Mais ce rayon de soleil ne fait pas disparaître l’ombre qui règne sur le pays d’origine de Shaheen. La famille Aljourdi, d’abord euphorique après la chute de Bachar al-Assad, est désormais très inquiète de la situation en Syrie, en particulier celle de la communauté druze à laquelle elle appartient. La famille a tristement constaté les exactions commises fin avril, selon l'Observatoire syrien des droits de l'Homme (OSDH), par les forces de sécurité du nouveau pouvoir mené par Ahmed Al-Charaa, reçu par le président français Emmanuel Macron le 7 mai dernier.
“C'est très dur en fait, avoue Ezzat. Nous, nous sommes contents ici. Tout va bien, ça marche, les enfants… Mais à un moment, quand on pense à notre famille... Parce que moi, j'ai quatre sœurs encore là-bas et un frère. Ma femme aussi a des sœurs et frères en Syrie. Tout le monde souffre. Je me dis toujours : laisse-nous profiter du moment ici parce que ça ne donne pas une solution pour les autres.”

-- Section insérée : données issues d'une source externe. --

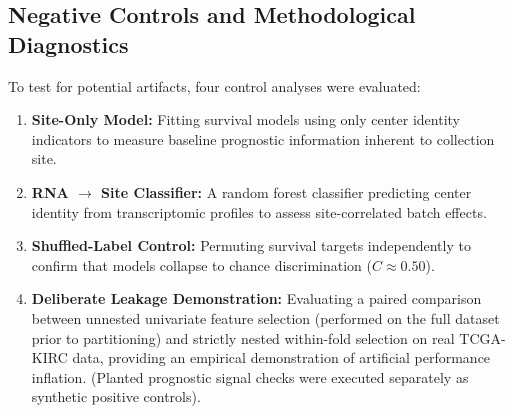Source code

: \documentclass{article}
\begin{document}
\subsection{Negative Controls and Methodological Diagnostics}
To test for potential artifacts, four control analyses were evaluated:
\begin{enumerate}
    \item \textbf{Site-Only Model:} Fitting survival models using only center identity indicators to measure baseline prognostic information inherent to collection site.
    \item \textbf{RNA $\to$ Site Classifier:} A random forest classifier predicting center identity from transcriptomic profiles to assess site-correlated batch effects.
    \item \textbf{Shuffled-Label Control:} Permuting survival targets independently to confirm that models collapse to chance discrimination ($C \approx 0.50$).
    \item \textbf{Deliberate Leakage Demonstration:} Evaluating a paired comparison between unnested univariate feature selection (performed on the full dataset prior to partitioning) and strictly nested within-fold selection on real TCGA-KIRC data, providing an empirical demonstration of artificial performance inflation. (Planted prognostic signal checks were executed separately as synthetic positive controls).
\end{enumerate}
\end{document}
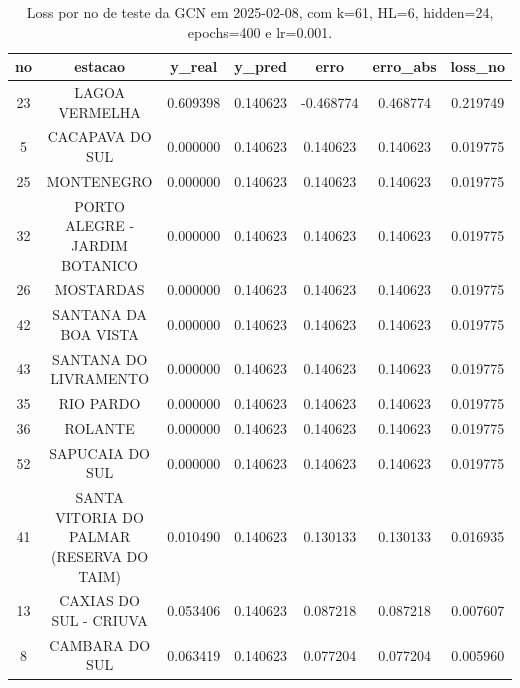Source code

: \begin{table}[h]
\centering
\caption{Loss por no de teste da GCN em 2025-02-08, com k=61, HL=6, hidden=24, epochs=400 e lr=0.001.}
\label{tab:gcn_loss_k61_hl6_h24_e400_d20250208}
\begin{tabular}{ccccccc}
\toprule
no & estacao & y\_real & y\_pred & erro & erro\_abs & loss\_no \\
\midrule
23 & LAGOA VERMELHA & 0.609398 & 0.140623 & -0.468774 & 0.468774 & 0.219749 \\
5 & CACAPAVA DO SUL & 0.000000 & 0.140623 & 0.140623 & 0.140623 & 0.019775 \\
25 & MONTENEGRO & 0.000000 & 0.140623 & 0.140623 & 0.140623 & 0.019775 \\
32 & PORTO ALEGRE - JARDIM BOTANICO & 0.000000 & 0.140623 & 0.140623 & 0.140623 & 0.019775 \\
26 & MOSTARDAS & 0.000000 & 0.140623 & 0.140623 & 0.140623 & 0.019775 \\
42 & SANTANA DA BOA VISTA & 0.000000 & 0.140623 & 0.140623 & 0.140623 & 0.019775 \\
43 & SANTANA DO LIVRAMENTO & 0.000000 & 0.140623 & 0.140623 & 0.140623 & 0.019775 \\
35 & RIO PARDO & 0.000000 & 0.140623 & 0.140623 & 0.140623 & 0.019775 \\
36 & ROLANTE & 0.000000 & 0.140623 & 0.140623 & 0.140623 & 0.019775 \\
52 & SAPUCAIA DO SUL & 0.000000 & 0.140623 & 0.140623 & 0.140623 & 0.019775 \\
41 & SANTA VITORIA DO PALMAR (RESERVA DO TAIM) & 0.010490 & 0.140623 & 0.130133 & 0.130133 & 0.016935 \\
13 & CAXIAS DO SUL - CRIUVA & 0.053406 & 0.140623 & 0.087218 & 0.087218 & 0.007607 \\
8 & CAMBARA DO SUL & 0.063419 & 0.140623 & 0.077204 & 0.077204 & 0.005960 \\
\bottomrule
\end{tabular}
\end{table}
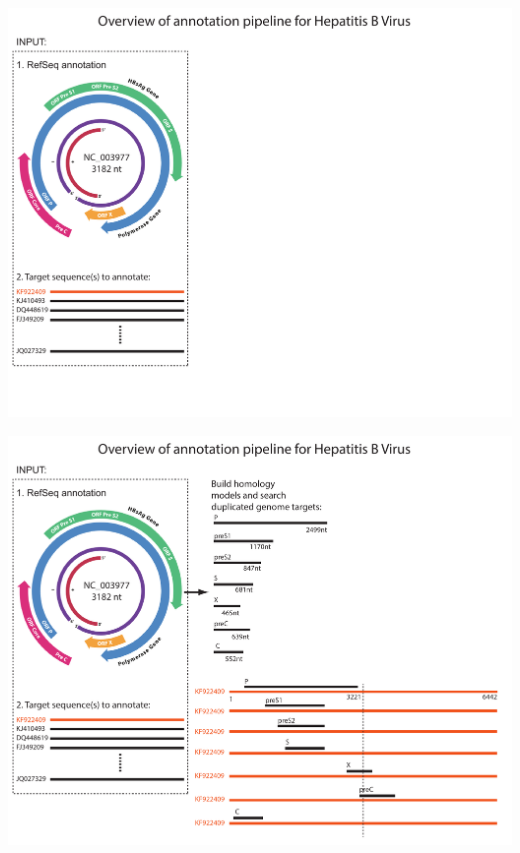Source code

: \documentclass[landscape]{slides}
\begin{document}
\begin{slide}
\begin{center}
\end{center}

\tiny
{}
\vfill
\end{slide}
\begin{slide}
\begin{center}
\includegraphics[width=10in]{figs/annotation-schematic-hbv-1}
\end{center}
\vfill
\end{slide}
\begin{slide}
\begin{center}
\includegraphics[width=10in]{figs/annotation-schematic-hbv-2}
\end{center}
\vfill
\end{slide}
\end{document}
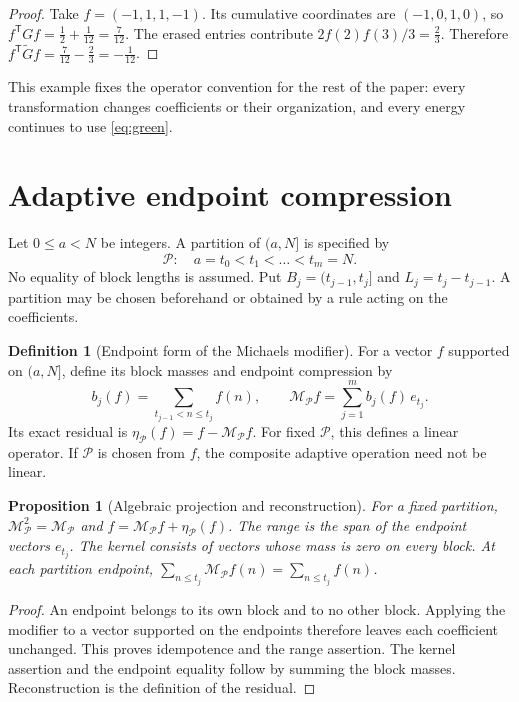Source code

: \documentclass[11pt]{article}
\newtheorem{proposition}[theorem]{Proposition}
\theoremstyle{definition}
\newtheorem{definition}[theorem]{Definition}
\theoremstyle{remark}
\begin{document}
\begin{proof}
Take $f=(-1,1,1,-1)$. Its cumulative coordinates are $(-1,0,1,0)$, so $f^{\mathsf T}Gf=\frac12+\frac1{12}=\frac7{12}$. The erased entries contribute $2f(2)f(3)/3=\frac23$. Therefore $f^{\mathsf T}\widetilde Gf=\frac7{12}-\frac23=-\frac1{12}$.
\end{proof}

This example fixes the operator convention for the rest of the paper: every transformation changes coefficients or their organization, and every energy continues to use \eqref{eq:green}.

\section{Adaptive endpoint compression}\label{sec:compression}

Let $0\le a<N$ be integers. A partition of $(a,N]$ is specified by
\begin{equation}
\mathcal P:\quad a=t_0<t_1<\dots<t_m=N.
\end{equation}
No equality of block lengths is assumed. Put $B_j=(t_{j-1},t_j]$ and $L_j=t_j-t_{j-1}$. A partition may be chosen beforehand or obtained by a rule acting on the coefficients.

\begin{definition}[Endpoint form of the Michaels modifier]
For a vector $f$ supported on $(a,N]$, define its block masses and endpoint compression by
\begin{equation}
b_j(f)=\sum_{t_{j-1}<n\le t_j}f(n),\qquad \mathcal M_{\mathcal P}f=\sum_{j=1}^m b_j(f)\,e_{t_j}.
\end{equation}
Its exact residual is $\eta_{\mathcal P}(f)=f-\mathcal M_{\mathcal P}f$. For fixed $\mathcal P$, this defines a linear operator. If $\mathcal P$ is chosen from $f$, the composite adaptive operation need not be linear.
\end{definition}

\begin{proposition}[Algebraic projection and reconstruction]
For a fixed partition, $\mathcal M_{\mathcal P}^2=\mathcal M_{\mathcal P}$ and $f=\mathcal M_{\mathcal P}f+\eta_{\mathcal P}(f)$. The range is the span of the endpoint vectors $e_{t_j}$. The kernel consists of vectors whose mass is zero on every block. At each partition endpoint, $\sum_{n\le t_j}\mathcal M_{\mathcal P}f(n)=\sum_{n\le t_j}f(n)$.
\end{proposition}

\begin{proof}
An endpoint belongs to its own block and to no other block. Applying the modifier to a vector supported on the endpoints therefore leaves each coefficient unchanged. This proves idempotence and the range assertion. The kernel assertion and the endpoint equality follow by summing the block masses. Reconstruction is the definition of the residual.
\end{proof}
\end{document}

Quant à Shaheen, il sait que son avenir est de ce côté-ci de la Méditerranée même s’il a beaucoup de compassion pour sa terre d’origine : “C’est un pays en crise, mais c'est aussi mon pays, d'où je viens, il me manque. Ici, j'ai beaucoup plus d’opportunités à l'école et dans la vie professionnelle aussi. Alors je crois que je vais rester en Europe.”